TAKE THE ART TO THE PEOPLE (http://www.geocities.com/mandali/TAKEtheARTtothePEOPLE.html)
The poor culture deprived truck drivers really love her.
--A trucker at a rest stop told me he'd been hearing about her on the cb for the last "hunert" miles.---he confesed to not having been in a museum since highschool, and never to an art gallery.....which is one of the reasons I love art in public places.
Araich
05-15-2004, 05:41 PM
If you could see the duct tape, wire and silicon under the bonnet of my limo, it would count as an art car. The art of survival :D
anne (bxl)
05-16-2004, 05:39 AM
If you could see the duct tape, wire and silicon under the bonnet of my limo, it would count as an art car. The art of survival :D
I guess any sculptor's car in the world is art of survival. Mine is so too anyway....
jwebb
05-17-2004, 12:07 PM
Closest thing to an art car I've had was in the Army, in 1964. A guy in my outfit sold me a '54 ford. He was being sent to Vietnam, and to celebrate he got drunk, drove the car out across the desert hitting many gullies and bumps and knocking the aircleaner off and into the fan, which tore up the radiator, and inspired him to jump out and shoot the car full of holes. After he got it towed back to the barracks, the MP's gave him x days to get it off base. So he sold it to me for $25. In addition to the bullet holes, another artsy feature was a beer tap mounted in the center of a huge dent in the right rear fender. I drove this car home to Oregon after I was discharged, and then up to North Idaho. I sure wish I still had it.
NudeAutoMall
11-19-2004, 08:14 AM
Almost sounds as if this post was deston for me, the Artist who owns the NudeAutoMall. Would Love to see some Art Cars on the NudeAutoMall.

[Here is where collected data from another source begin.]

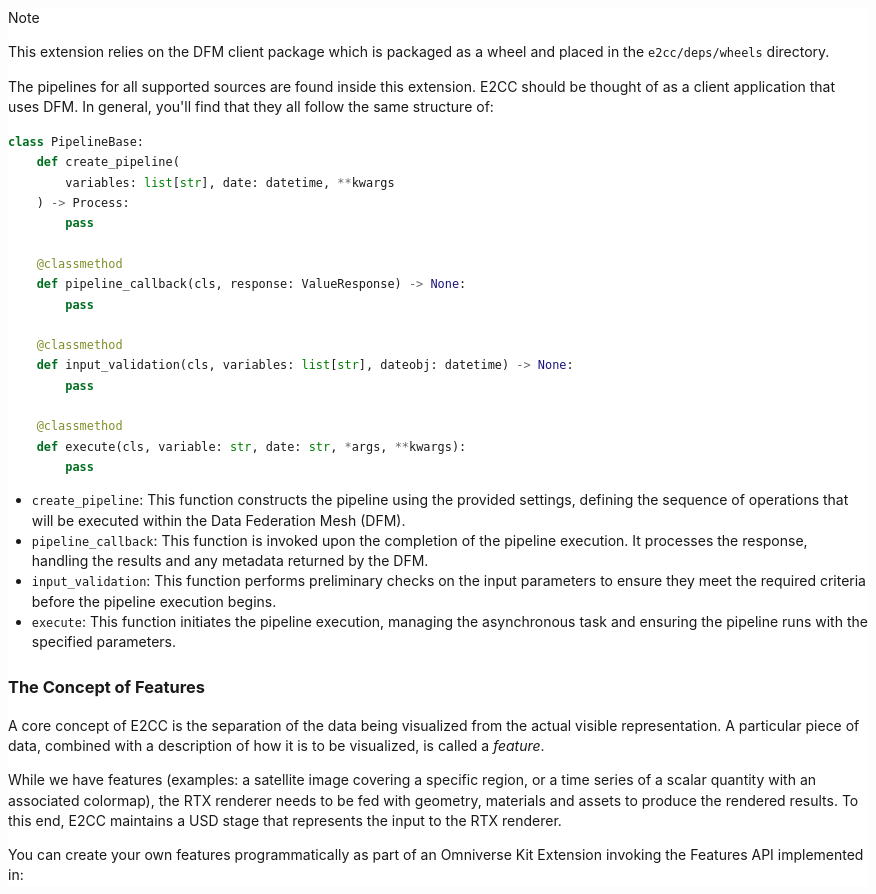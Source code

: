 > [!NOTE]
> This extension relies on the DFM client package which is packaged as a wheel and
> placed in the `e2cc/deps/wheels` directory.

The pipelines for all supported sources are found inside this extension.
E2CC should be thought of as a client application that uses DFM.
In general, you'll find that they all follow the same structure of:

```python
class PipelineBase:
    def create_pipeline(
        variables: list[str], date: datetime, **kwargs
    ) -> Process:
        pass

    @classmethod
    def pipeline_callback(cls, response: ValueResponse) -> None:
        pass

    @classmethod
    def input_validation(cls, variables: list[str], dateobj: datetime) -> None:
        pass

    @classmethod
    def execute(cls, variable: str, date: str, *args, **kwargs):
        pass
```

- `create_pipeline`: This function constructs the pipeline using the provided settings,
  defining the sequence of operations that will be executed within the Data Federation
  Mesh (DFM).
- `pipeline_callback`: This function is invoked upon the completion of the pipeline
  execution. It processes the response, handling the results and any metadata returned
  by the DFM.
- `input_validation`: This function performs preliminary checks on the input parameters
  to ensure they meet the required criteria before the pipeline execution begins.
- `execute`: This function initiates the pipeline execution, managing the asynchronous
  task and ensuring the pipeline runs with the specified parameters.

### The Concept of Features

A core concept of E2CC is the separation of the data being visualized from
the actual visible representation.
A particular piece of data, combined with a description of how it is to be visualized,
is called a *feature*.

While we have features (examples: a satellite image covering a specific
region, or a time series of a scalar quantity with an associated colormap), the
RTX renderer needs to be fed with geometry, materials and assets to produce the
rendered results. To this end, E2CC maintains a USD stage that
represents the input to the RTX renderer.

You can create your own features programmatically as part of an
Omniverse Kit Extension invoking the Features API implemented in:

Let me share some of my work with you.
jwebb, it's not a 54, but here is a 49 I pulled out of the Desert full of Bullit Holes http://www.nudeautomall.com/Garage/Projects/49_Ford/49_Ford.html
Saint B The proects here are dedicated to the long forgotten 3R's, like converting a car to Propane from junk http://www.nudeautomall.com/Garage/Projects/Opel_GT/Opel_GT.html
JAZ Thanks for your passion of Art Cars. I am sculpting one from scrapmetal you might be able to apreciate http://www.nudeautomall.com/Garage/Projects/38_Chevy/38_Chevy.html
And to all, thanks for a great thread!